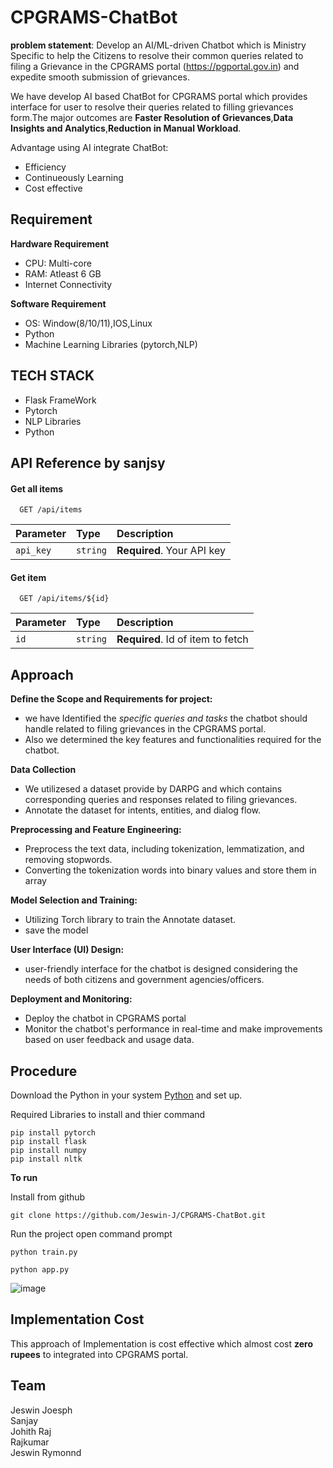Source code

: # CPGRAMS-ChatBot
**problem statement**: Develop an AI/ML-driven Chatbot which is   Ministry Specific to help the Citizens to resolve their common queries related to filing a Grievance in the CPGRAMS portal (https://pgportal.gov.in) and expedite smooth submission of grievances.

We have develop AI based ChatBot for CPGRAMS portal which provides interface for user to resolve their queries related to filling grievances form.The major outcomes are **Faster Resolution of Grievances**,**Data Insights and Analytics**,**Reduction in Manual Workload**. 

Advantage using AI integrate ChatBot:
* Efficiency
* Continueously Learning 
* Cost effective

## Requirement
**Hardware Requirement**  
* CPU: Multi-core
* RAM: Atleast 6 GB 
* Internet Connectivity  

**Software Requirement**
* OS: Window(8/10/11),IOS,Linux
* Python
* Machine Learning Libraries (pytorch,NLP)

## TECH STACK
* Flask FrameWork
* Pytorch 
* NLP Libraries
* Python 

## API Reference by sanjsy

#### Get all items

```http
  GET /api/items
```

| Parameter | Type     | Description                |
| :-------- | :------- | :------------------------- |
| `api_key` | `string` | **Required**. Your API key |

#### Get item

```http
  GET /api/items/${id}
```

| Parameter | Type     | Description                       |
| :-------- | :------- | :-------------------------------- |
| `id`      | `string` | **Required**. Id of item to fetch |

## Approach
 **Define the Scope and Requirements for project:**
* we have Identified the *specific queries and tasks* the chatbot should handle related to filing grievances in the CPGRAMS portal.
* Also we determined the key features and functionalities required for the chatbot.

**Data Collection**  
* We utilizesed a dataset provide by DARPG and which contains  corresponding queries and responses related to filing grievances.
* Annotate the dataset for intents, entities, and dialog flow.

**Preprocessing and Feature Engineering:**
* Preprocess the text data, including tokenization, lemmatization, and removing stopwords.
* Converting the tokenization words into binary values and store them in array

**Model Selection and Training:**
*  Utilizing Torch library to train the Annotate dataset.
*  save the model 

**User Interface (UI) Design:**
* user-friendly interface for the chatbot is designed  considering the needs of both citizens and government agencies/officers.

**Deployment and Monitoring:**
* Deploy the chatbot in CPGRAMS portal 
* Monitor the chatbot's performance in real-time and make improvements based on user feedback and usage data.

## Procedure
Download the Python in your system [Python](https://www.python.org/downloads/) and set up.

Required Libraries to install and thier command

```
pip install pytorch
pip install flask 
pip install numpy
pip install nltk
```
**To run**

Install from github
```
git clone https://github.com/Jeswin-J/CPGRAMS-ChatBot.git

```

Run the project open command prompt
```
python train.py
```
```
python app.py
```
![image]("static/images/Train.png")

## Implementation Cost
This approach of Implementation is cost effective which almost cost **zero rupees** to integrated into CPGRAMS portal.
## Team 

Jeswin Joesph  
Sanjay   
Johith Raj   
Rajkumar   
Jeswin Rymonnd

The problem:
From the first line to the last, repeat the listing exactly and skip its images.

Reply to the exercise:
Source code

: # CPGRAMS-ChatBot
**problem statement**: Develop an AI/ML-driven Chatbot which is   Ministry Specific to help the Citizens to resolve their common queries related to filing a Grievance in the CPGRAMS portal (https://pgportal.gov.in) and expedite smooth submission of grievances.

We have develop AI based ChatBot for CPGRAMS portal which provides interface for user to resolve their queries related to filling grievances form.The major outcomes are **Faster Resolution of Grievances**,**Data Insights and Analytics**,**Reduction in Manual Workload**. 

Advantage using AI integrate ChatBot:
* Efficiency
* Continueously Learning 
* Cost effective

## Requirement
**Hardware Requirement**  
* CPU: Multi-core
* RAM: Atleast 6 GB 
* Internet Connectivity  

**Software Requirement**
* OS: Window(8/10/11),IOS,Linux
* Python
* Machine Learning Libraries (pytorch,NLP)

## TECH STACK
* Flask FrameWork
* Pytorch 
* NLP Libraries
* Python 

## API Reference by sanjsy

#### Get all items

```http
  GET /api/items
```

| Parameter | Type     | Description                |
| :-------- | :------- | :------------------------- |
| `api_key` | `string` | **Required**. Your API key |

#### Get item

```http
  GET /api/items/${id}
```

| Parameter | Type     | Description                       |
| :-------- | :------- | :-------------------------------- |
| `id`      | `string` | **Required**. Id of item to fetch |

## Approach
 **Define the Scope and Requirements for project:**
* we have Identified the *specific queries and tasks* the chatbot should handle related to filing grievances in the CPGRAMS portal.
* Also we determined the key features and functionalities required for the chatbot.

**Data Collection**  
* We utilizesed a dataset provide by DARPG and which contains  corresponding queries and responses related to filing grievances.
* Annotate the dataset for intents, entities, and dialog flow.

**Preprocessing and Feature Engineering:**
* Preprocess the text data, including tokenization, lemmatization, and removing stopwords.
* Converting the tokenization words into binary values and store them in array

**Model Selection and Training:**
*  Utilizing Torch library to train the Annotate dataset.
*  save the model 

**User Interface (UI) Design:**
* user-friendly interface for the chatbot is designed  considering the needs of both citizens and government agencies/officers.

**Deployment and Monitoring:**
* Deploy the chatbot in CPGRAMS portal 
* Monitor the chatbot's performance in real-time and make improvements based on user feedback and usage data.

## Procedure
Download the Python in your system [Python](https://www.python.org/downloads/) and set up.

Required Libraries to install and thier command

```
pip install pytorch
pip install flask 
pip install numpy
pip install nltk
```
**To run**

Install from github
```
git clone https://github.com/Jeswin-J/CPGRAMS-ChatBot.git

```

Run the project open command prompt
```
python train.py
```
```
python app.py
```
![image]("static/images/Train.png")

## Implementation Cost
This approach of Implementation is cost effective which almost cost **zero rupees** to integrated into CPGRAMS portal.
## Team 

Jeswin Joesph  
Sanjay   
Johith Raj   
Rajkumar   
Jeswin Rymonnd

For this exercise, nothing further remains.